Wednesday, October 15, 2014

Exponential? (part Deux)


Above is a homebrewed chart of the number of Ebola cases as reported by the WHO.  I ran the numbers out to the first of the year.  If the numbers start going up faster than these projections, then we may well be in a true exponential growth scenario.

Note to readers:  The orange line is the confirmed, suspected, and probable cases.  The blue line is lab-confirmed cases

There is a lot of issues with under-reporting, the ability of labs in a hot zone to deal with samples, governments and peoples trying to skew the data in their favor, bureaucratic incompetence, and other issues to many to number.

But these are the numbers available to me at the current time.


I may have made errors in data entry, this was just for my own edification.


Right now, the numbers show a tight linearity.  R-values above 0.98 are pretty strong.

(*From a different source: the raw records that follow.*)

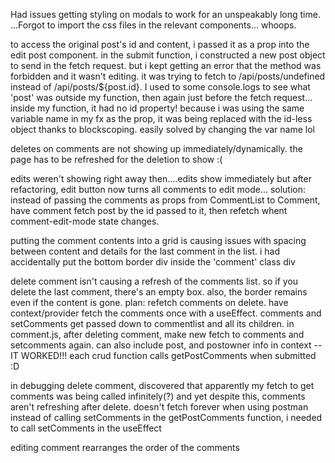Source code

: Had issues getting styling on modals to work for an unspeakably long time. ...Forgot to import the css files in the relevant components... whoops.

to access the original post's id and content, i passed it as a prop into the edit post component. in the submit function, i constructed a new post object to send in the fetch request. but i kept getting an error that the method was forbidden and it wasn't editing. it was trying to fetch to /api/posts/undefined instead of /api/posts/${post.id}. I used to some console.logs to see what 'post' was outside my function, then again just before the fetch request... inside my function, it had no id property! because i was using the same variable name in my fx as the prop, it was being replaced with the id-less object thanks to blockscoping. easily solved by changing the var name lol

deletes on comments are not showing up immediately/dynamically. the page has to be refreshed for the deletion to show :(

edits weren't showing right away then....edits show immediately but after refactoring, edit button now turns all comments to edit mode...
solution: instead of passing the comments as props from CommentList to Comment, have comment fetch post by the id passed to it, then refetch whent comment-edit-mode state changes.

putting the comment contents into a grid is causing issues with spacing between content and details for the last comment in the list.
    i had accidentally put the bottom border div inside the 'comment' class div

delete comment isn't causing a refresh of the comments list. so if you delete the last comment, there's an empty box. also, the border remains even if the content is gone.
    plan: refetch comments on delete. have context/provider fetch the comments once with a useEffect. comments and setComments get passed down to commentlist and all its children. in comment.js, after deleting comment, make new fetch to comments and setcomments again. can also include post, and postowner info in context
    --  IT WORKED!!! each crud function calls getPostComments when submitted :D

in debugging delete comment, discovered that apparently my fetch to get comments was being called infinitely(?) and yet despite this, comments aren't refreshing after delete. doesn't fetch forever when using postman
    instead of calling setComments in the getPostComments function, i needed to call setComments in the useEffect

editing comment rearranges the order of the comments

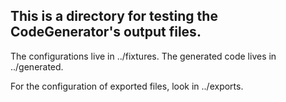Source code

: ## This is a directory for testing the CodeGenerator's output files.

The configurations live in ../fixtures.
The generated code lives in ../generated.

For the configuration of exported files, look in ../exports.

This is a plain vanilla exponential curve, note the long flat run-up that looks pretty linear
So, a final caveat.  Exponential functions are tricky little bits.  They can go a long way looking like innocent little linear functions.  No need for panic right yet, but with something like this, it is definitely a good idea to keep a weather eye.

What you need to keep an eye on is the series value vs the predicted value in the system.  Right now, the series value (blue dot) is lower than the predicted value (orange dot) if the series values start breaking consistently above the predicted value and start getting bigger as they go, then Katie bar the door.



Add On at 18:38 10/15/14

Here is the exponential curve fit from Wolfram Alpha


I don't find this that convincing.

When I keep plotting in a standard excel chart and push out linear, I get something that pleases my eye more.